[Task to complete] Retype the entries below exactly, but begin at the line containing "今天其實一開始非常地緊張，但" and end at the last line.
Records provided section start
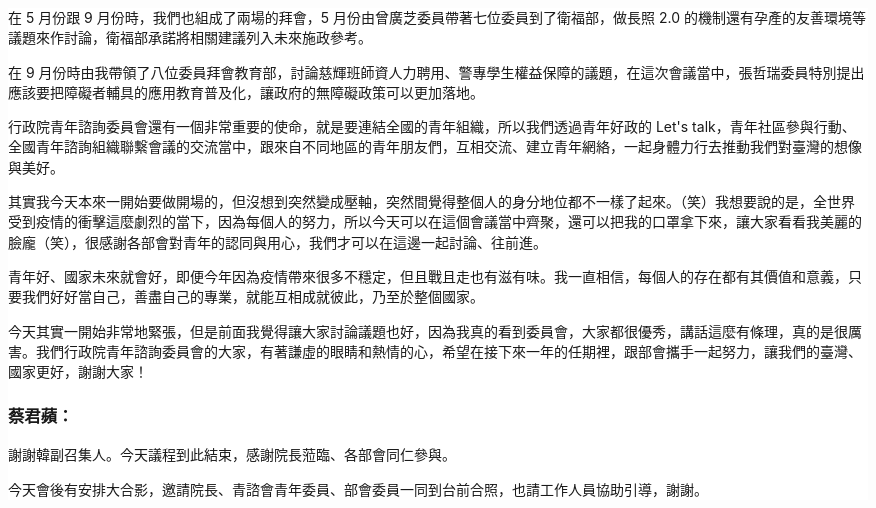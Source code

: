 在 5 月份跟 9 月份時，我們也組成了兩場的拜會，5 月份由曾廣芝委員帶著七位委員到了衛福部，做長照 2.0 的機制還有孕產的友善環境等議題來作討論，衛福部承諾將相關建議列入未來施政參考。    

在 9 月份時由我帶領了八位委員拜會教育部，討論慈輝班師資人力聘用、警專學生權益保障的議題，在這次會議當中，張哲瑞委員特別提出應該要把障礙者輔具的應用教育普及化，讓政府的無障礙政策可以更加落地。  

行政院青年諮詢委員會還有一個非常重要的使命，就是要連結全國的青年組織，所以我們透過青年好政的 Let's talk，青年社區參與行動、全國青年諮詢組織聯繫會議的交流當中，跟來自不同地區的青年朋友們，互相交流、建立青年網絡，一起身體力行去推動我們對臺灣的想像與美好。

其實我今天本來一開始要做開場的，但沒想到突然變成壓軸，突然間覺得整個人的身分地位都不一樣了起來。（笑）我想要說的是，全世界受到疫情的衝擊這麼劇烈的當下，因為每個人的努力，所以今天可以在這個會議當中齊聚，還可以把我的口罩拿下來，讓大家看看我美麗的臉龐（笑），很感謝各部會對青年的認同與用心，我們才可以在這邊一起討論、往前進。

青年好、國家未來就會好，即便今年因為疫情帶來很多不穩定，但且戰且走也有滋有味。我一直相信，每個人的存在都有其價值和意義，只要我們好好當自己，善盡自己的專業，就能互相成就彼此，乃至於整個國家。

今天其實一開始非常地緊張，但是前面我覺得讓大家討論議題也好，因為我真的看到委員會，大家都很優秀，講話這麼有條理，真的是很厲害。我們行政院青年諮詢委員會的大家，有著謙虛的眼睛和熱情的心，希望在接下來一年的任期裡，跟部會攜手一起努力，讓我們的臺灣、國家更好，謝謝大家！

### 蔡君蘋：
謝謝韓副召集人。今天議程到此結束，感謝院長蒞臨、各部會同仁參與。

今天會後有安排大合影，邀請院長、青諮會青年委員、部會委員一同到台前合照，也請工作人員協助引導，謝謝。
Records provided section end
[Expected answer]
今天其實一開始非常地緊張，但是前面我覺得讓大家討論議題也好，因為我真的看到委員會，大家都很優秀，講話這麼有條理，真的是很厲害。我們行政院青年諮詢委員會的大家，有著謙虛的眼睛和熱情的心，希望在接下來一年的任期裡，跟部會攜手一起努力，讓我們的臺灣、國家更好，謝謝大家！

### 蔡君蘋：
謝謝韓副召集人。今天議程到此結束，感謝院長蒞臨、各部會同仁參與。

今天會後有安排大合影，邀請院長、青諮會青年委員、部會委員一同到台前合照，也請工作人員協助引導，謝謝。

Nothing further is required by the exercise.